A special live report, the anchor said over the tiny speaker, coming down the line on an apparent shooting at a screening of the new Batman movie in Aurora, Colorado. That early take spoke nothing of fatalities and contained no numbers. We'd flesh in those horrible facts as the morning went on while finding out about still another heretofore unknown madman who decided to make himself relevant via a body count.
The tragedy no doubt came up during your weekend activities although life did, indeed, go on. It always does, amid the renewed debates about mental health, gun control, and the randomness/frequency of such acts, especially in the U.S.
What makes this incident unique is that the tragedy is merged with a pop culture phenomenon, that being the release of "The Dark Knight Rises". Would the shootings change people's plans to see the film this opening weekend? Heartless though it may be to discuss, what would that mean to the box office (Hollywood is delaying the release of the numbers by a day, holding off until Monday in sensitivity to the situation). What about theater security, a subject close to my heart considering my son works at one?
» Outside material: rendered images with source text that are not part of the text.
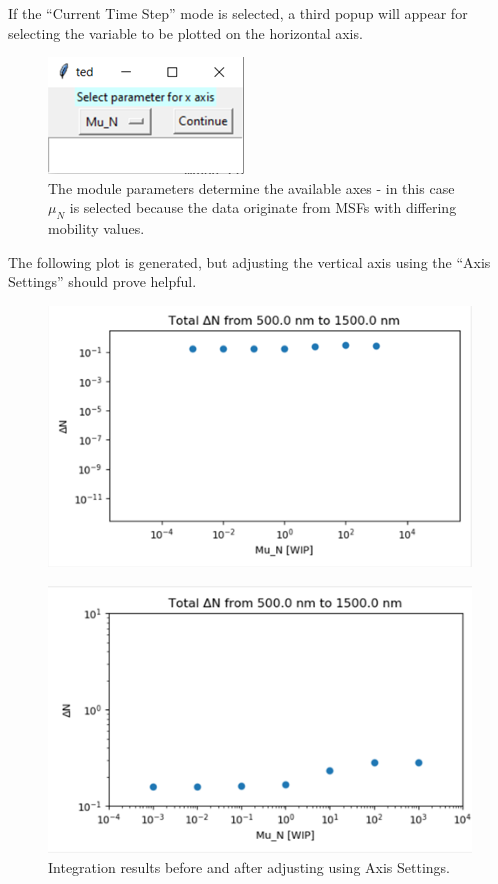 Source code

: \documentclass[11pt,letterpaper,titlepage]{article}
\begin{document}
		\par If the “Current Time Step” mode is selected, a third popup will appear for selecting the variable to be plotted on the horizontal axis.
		
		\begin{figure}[H]
			\label{fig:integration_xaxis_example}
			\centering
			\includegraphics{"integration_xaxis_example"}
			\caption{The module parameters determine the available axes - in this case $\mu_{N}$ is selected because the data originate from MSFs with differing mobility values.}
		\end{figure}
	
		\par The following plot is generated, but adjusting the vertical axis using the “Axis Settings” should prove helpful.
		
		\begin{figure}[H]
			\label{fig:integration_result}
			\centering
			\includegraphics{"integration_result"}
		\end{figure}
	
		\begin{figure}[H]
			\label{fig:integration_result_adj}
			\centering
			\includegraphics{"integration_result_adj"}
			\caption{Integration results before and after adjusting using Axis Settings.}
		\end{figure}
	
\end{document}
Time was when the biggest threat was a talker or a texter. Do we now need to have patrons patted down for weapons? What about metal detectors? Other sidebar debate delved the appropriateness of bringing infants and young kids to such screenings amid word that an infant and a six year old child were in the audience. That's a chat for another blog.
A theater. A post office. A church service in a suburban hotel. High schools. University campuses. All have been the scenes of random, mass violence over the years. As hard as it is to fathom how often they happen, it's amazing how soon we forget.
It's cold comfort to think that we live in a nation where personal freedoms allow millions of us to do as we please so long as we bring no harm to others, realizing that those same allowances give the dark, twisted and angry among us the ability to plot, scheme and act out--authorities able to move in only after the shots are fired and the grisly deed is done. The rest of us are left to debate, discuss and disagree as to what needs to change to keep it from happening again. The talk dies down, though, and our lives go on.